(DATASET CONTENT)
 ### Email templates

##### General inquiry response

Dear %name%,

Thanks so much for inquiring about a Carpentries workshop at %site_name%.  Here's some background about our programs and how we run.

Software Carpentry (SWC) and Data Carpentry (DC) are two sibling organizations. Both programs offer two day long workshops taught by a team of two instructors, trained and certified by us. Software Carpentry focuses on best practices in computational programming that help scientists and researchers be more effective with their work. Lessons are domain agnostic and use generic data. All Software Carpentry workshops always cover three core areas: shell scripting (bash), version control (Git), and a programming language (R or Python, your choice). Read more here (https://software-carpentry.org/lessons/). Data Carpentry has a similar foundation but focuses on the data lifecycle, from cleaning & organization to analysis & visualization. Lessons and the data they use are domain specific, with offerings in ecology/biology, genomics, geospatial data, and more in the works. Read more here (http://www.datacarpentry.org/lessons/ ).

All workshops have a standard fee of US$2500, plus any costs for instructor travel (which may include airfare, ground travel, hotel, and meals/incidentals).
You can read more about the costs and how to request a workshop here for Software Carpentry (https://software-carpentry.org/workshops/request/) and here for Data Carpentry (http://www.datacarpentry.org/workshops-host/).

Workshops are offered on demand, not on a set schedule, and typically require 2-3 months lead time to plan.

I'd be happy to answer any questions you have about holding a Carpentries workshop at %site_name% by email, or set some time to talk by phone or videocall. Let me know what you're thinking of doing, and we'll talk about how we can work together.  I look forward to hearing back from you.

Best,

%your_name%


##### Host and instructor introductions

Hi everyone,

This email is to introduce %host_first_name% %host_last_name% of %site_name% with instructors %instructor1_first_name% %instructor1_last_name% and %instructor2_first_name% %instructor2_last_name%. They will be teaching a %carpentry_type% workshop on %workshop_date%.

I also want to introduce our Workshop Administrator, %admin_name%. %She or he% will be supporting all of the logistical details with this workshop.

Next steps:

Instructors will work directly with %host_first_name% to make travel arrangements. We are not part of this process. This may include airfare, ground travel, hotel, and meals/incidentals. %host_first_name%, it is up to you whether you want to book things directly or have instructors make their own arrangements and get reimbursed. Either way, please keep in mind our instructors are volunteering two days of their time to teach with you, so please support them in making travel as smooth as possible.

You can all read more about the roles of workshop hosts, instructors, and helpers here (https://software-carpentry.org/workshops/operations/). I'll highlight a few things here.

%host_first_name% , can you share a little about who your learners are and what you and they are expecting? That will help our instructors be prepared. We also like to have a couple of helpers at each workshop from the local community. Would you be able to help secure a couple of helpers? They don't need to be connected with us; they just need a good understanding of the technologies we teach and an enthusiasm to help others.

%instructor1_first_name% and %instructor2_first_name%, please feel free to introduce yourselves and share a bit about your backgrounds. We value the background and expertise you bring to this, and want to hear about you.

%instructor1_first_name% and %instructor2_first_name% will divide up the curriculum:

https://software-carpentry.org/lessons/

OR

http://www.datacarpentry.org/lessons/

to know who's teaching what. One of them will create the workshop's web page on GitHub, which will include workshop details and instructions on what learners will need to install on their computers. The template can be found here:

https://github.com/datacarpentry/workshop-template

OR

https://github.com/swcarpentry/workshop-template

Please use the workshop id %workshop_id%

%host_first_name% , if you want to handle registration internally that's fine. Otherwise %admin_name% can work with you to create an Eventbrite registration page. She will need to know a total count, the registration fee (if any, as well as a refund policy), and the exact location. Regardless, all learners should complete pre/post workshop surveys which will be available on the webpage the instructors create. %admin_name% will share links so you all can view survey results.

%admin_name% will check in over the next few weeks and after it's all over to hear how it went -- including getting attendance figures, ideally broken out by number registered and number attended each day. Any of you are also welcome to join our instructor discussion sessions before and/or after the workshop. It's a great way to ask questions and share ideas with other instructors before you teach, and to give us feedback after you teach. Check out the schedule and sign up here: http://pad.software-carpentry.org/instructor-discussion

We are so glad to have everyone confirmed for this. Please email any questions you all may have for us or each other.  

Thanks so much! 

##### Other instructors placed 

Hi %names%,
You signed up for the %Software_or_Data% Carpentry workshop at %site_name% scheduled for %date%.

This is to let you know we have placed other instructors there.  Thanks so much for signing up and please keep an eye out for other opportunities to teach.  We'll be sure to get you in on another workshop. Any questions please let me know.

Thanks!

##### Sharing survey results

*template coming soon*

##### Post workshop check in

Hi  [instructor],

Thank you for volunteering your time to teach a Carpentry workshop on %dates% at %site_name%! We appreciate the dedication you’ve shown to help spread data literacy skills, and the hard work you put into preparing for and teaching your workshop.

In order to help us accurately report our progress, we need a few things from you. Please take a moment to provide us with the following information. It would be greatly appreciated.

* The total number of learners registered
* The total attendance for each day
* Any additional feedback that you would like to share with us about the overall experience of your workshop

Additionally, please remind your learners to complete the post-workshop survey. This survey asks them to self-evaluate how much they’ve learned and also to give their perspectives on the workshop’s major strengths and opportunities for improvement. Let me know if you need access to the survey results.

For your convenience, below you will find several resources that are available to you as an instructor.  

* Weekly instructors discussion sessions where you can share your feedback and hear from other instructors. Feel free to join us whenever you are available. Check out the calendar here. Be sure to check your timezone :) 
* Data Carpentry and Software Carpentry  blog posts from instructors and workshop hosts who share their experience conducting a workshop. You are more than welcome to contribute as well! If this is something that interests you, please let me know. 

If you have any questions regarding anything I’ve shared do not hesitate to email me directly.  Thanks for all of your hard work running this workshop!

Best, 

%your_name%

(WHAT IS BEING ASKED)
Please copy only the lines between the first line of the entries and the line with "This email is", keeping those two end lines as well, exactly as written.

(EXPECTED OUTPUT)
 ### Email templates

##### General inquiry response

Dear %name%,

Thanks so much for inquiring about a Carpentries workshop at %site_name%.  Here's some background about our programs and how we run.

Software Carpentry (SWC) and Data Carpentry (DC) are two sibling organizations. Both programs offer two day long workshops taught by a team of two instructors, trained and certified by us. Software Carpentry focuses on best practices in computational programming that help scientists and researchers be more effective with their work. Lessons are domain agnostic and use generic data. All Software Carpentry workshops always cover three core areas: shell scripting (bash), version control (Git), and a programming language (R or Python, your choice). Read more here (https://software-carpentry.org/lessons/). Data Carpentry has a similar foundation but focuses on the data lifecycle, from cleaning & organization to analysis & visualization. Lessons and the data they use are domain specific, with offerings in ecology/biology, genomics, geospatial data, and more in the works. Read more here (http://www.datacarpentry.org/lessons/ ).

All workshops have a standard fee of US$2500, plus any costs for instructor travel (which may include airfare, ground travel, hotel, and meals/incidentals).
You can read more about the costs and how to request a workshop here for Software Carpentry (https://software-carpentry.org/workshops/request/) and here for Data Carpentry (http://www.datacarpentry.org/workshops-host/).

Workshops are offered on demand, not on a set schedule, and typically require 2-3 months lead time to plan.

I'd be happy to answer any questions you have about holding a Carpentries workshop at %site_name% by email, or set some time to talk by phone or videocall. Let me know what you're thinking of doing, and we'll talk about how we can work together.  I look forward to hearing back from you.

Best,

%your_name%


##### Host and instructor introductions

Hi everyone,

This email is to introduce %host_first_name% %host_last_name% of %site_name% with instructors %instructor1_first_name% %instructor1_last_name% and %instructor2_first_name% %instructor2_last_name%. They will be teaching a %carpentry_type% workshop on %workshop_date%.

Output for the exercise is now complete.